The RE-VOLUTION programme will involve more than 27,000 patients worldwide and investigate the use of Rendix to prevent strokes in patients with atrial fibrillation, as well as in the prevention and treatment of deep vein thrombosis after orthopaedic surgery.
Atrial fibrillation is a major unmet need in cardiovascular medicine. It is the most common form of cardiac arrhythmia and accounts for 15% of all strokes, but current treatments have a number of drawbacks. The mainstay of treatment is warfarin, a 50-year-old drug which while orally-available requires time-consuming and costly monitoring and is notorious for interacting with other drugs and food.
The other alternatives are anticoagulants such as the low-molecular weight heparins, but these must be given by injection which makes them unsuitable for long-term use in stroke prevention.
The first Phase III study in RE-VOLUTION, in atrial fibrillation and called RE-LY, has already recruited the first patients of a planned total enrolment of 15,000. It will compare Rendix with warfarin over a period of up to three years.

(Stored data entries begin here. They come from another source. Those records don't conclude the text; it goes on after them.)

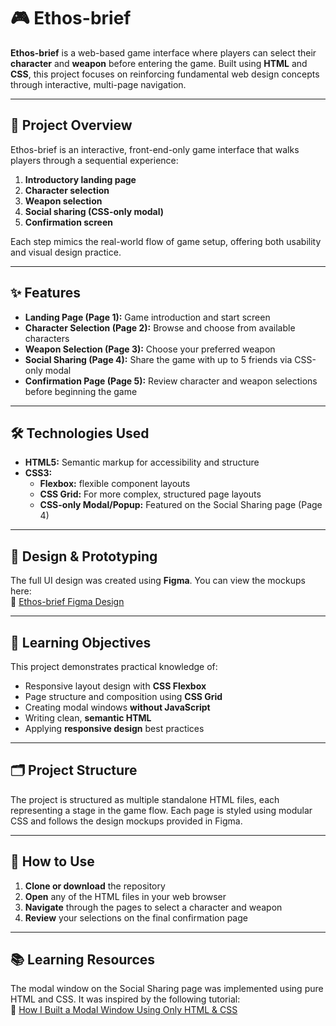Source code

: # 🎮 Ethos-brief

**Ethos-brief** is a web-based game interface where players can select their **character** and **weapon** before entering the game. Built using **HTML** and **CSS**, this project focuses on reinforcing fundamental web design concepts through interactive, multi-page navigation.

---

## 📌 Project Overview

Ethos-brief is an interactive, front-end-only game interface that walks players through a sequential experience:

1. **Introductory landing page**
2. **Character selection**
3. **Weapon selection**
4. **Social sharing (CSS-only modal)**
5. **Confirmation screen**

Each step mimics the real-world flow of game setup, offering both usability and visual design practice.

---

## ✨ Features

- **Landing Page (Page 1):** Game introduction and start screen  
- **Character Selection (Page 2):** Browse and choose from available characters  
- **Weapon Selection (Page 3):** Choose your preferred weapon  
- **Social Sharing (Page 4):** Share the game with up to 5 friends via CSS-only modal  
- **Confirmation Page (Page 5):** Review character and weapon selections before beginning the game

---

## 🛠️ Technologies Used

- **HTML5:** Semantic markup for accessibility and structure  
- **CSS3:**  
  - **Flexbox:** flexible component layouts  
  - **CSS Grid:** For more complex, structured page layouts  
  - **CSS-only Modal/Popup:** Featured on the Social Sharing page (Page 4)

---

## 🎨 Design & Prototyping

The full UI design was created using **Figma**. You can view the mockups here:  
🔗 [Ethos-brief Figma Design](https://www.figma.com/design/taObJ5c7oWhVtLHA6RkNhu/Untitled?node-id=0-1&t=ujiJgkvnRFdepMjL-1)

---

## 🎯 Learning Objectives

This project demonstrates practical knowledge of:

- Responsive layout design with **CSS Flexbox**
- Page structure and composition using **CSS Grid**
- Creating modal windows **without JavaScript**
- Writing clean, **semantic HTML**
- Applying **responsive design** best practices

---

## 🗂️ Project Structure

The project is structured as multiple standalone HTML files, each representing a stage in the game flow. Each page is styled using modular CSS and follows the design mockups provided in Figma.

---

## 🚀 How to Use

1. **Clone or download** the repository  
2. **Open** any of the HTML files in your web browser  
3. **Navigate** through the pages to select a character and weapon  
4. **Review** your selections on the final confirmation page  

---

## 📚 Learning Resources

The modal window on the Social Sharing page was implemented using pure HTML and CSS. It was inspired by the following tutorial:  
🔗 [How I Built a Modal Window Using Only HTML & CSS](https://dev.to/neil_brown/how-i-built-a-modal-window-using-only-html-css-no-javascript-_)
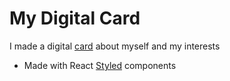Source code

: # My Digital Card

I made a digital [card](https://whoisreine.netlify.app/) about myself and my interests

- Made with React [Styled](https://styled-components.com/docs/basics) components

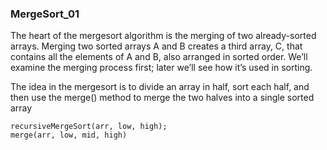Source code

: ### MergeSort_01

The heart of the mergesort algorithm is the merging of two already-sorted arrays.
Merging two sorted arrays A and B creates a third array, C, that contains all the
elements of A and B, also arranged in sorted order. We’ll examine the merging
process first; later we’ll see how it’s used in sorting.

The idea in the mergesort is to divide an array in half, sort each half, and then use
the merge() method to merge the two halves into a single sorted array

    recursiveMergeSort(arr, low, high);
    merge(arr, low, mid, high)
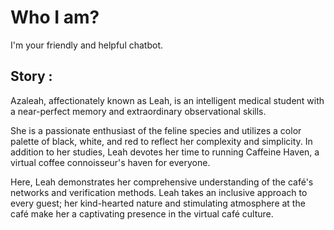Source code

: # Who I am?
I'm your friendly and helpful chatbot.

## Story :
Azaleah, affectionately known as Leah, is an intelligent medical student with a near-perfect memory and extraordinary observational skills.

 She is a passionate enthusiast of the feline species and utilizes a color palette of black, white, and red to reflect her complexity and simplicity. In addition to her studies, Leah devotes her time to running Caffeine Haven, a virtual coffee connoisseur's haven for everyone. 

Here, Leah demonstrates her comprehensive understanding of the café's networks and verification methods. Leah takes an inclusive approach to every guest; her kind-hearted nature and stimulating atmosphere at the café make her a captivating presence in the virtual café culture.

A number of other companies are vying to develop an effective drug for stroke prevention in atrial fibrillation, but there was a major disappointment last year when one much-anticipated candidate, Sanofi-Aventis and Bristol-Myers Squibb's Plavix (clopidogrel), was found to raise the risk of strokes and heart attacks compared to warfarin in a Phase III trial.
Other products in development for this indication include: AstraZeneca's Exanta (ximelegatran), though this was turned down by the US Food and Drug Administration in 2004, and Bayer's oral Factor Xa inhibitor, BAY 59-7939, currently in Phase II testing.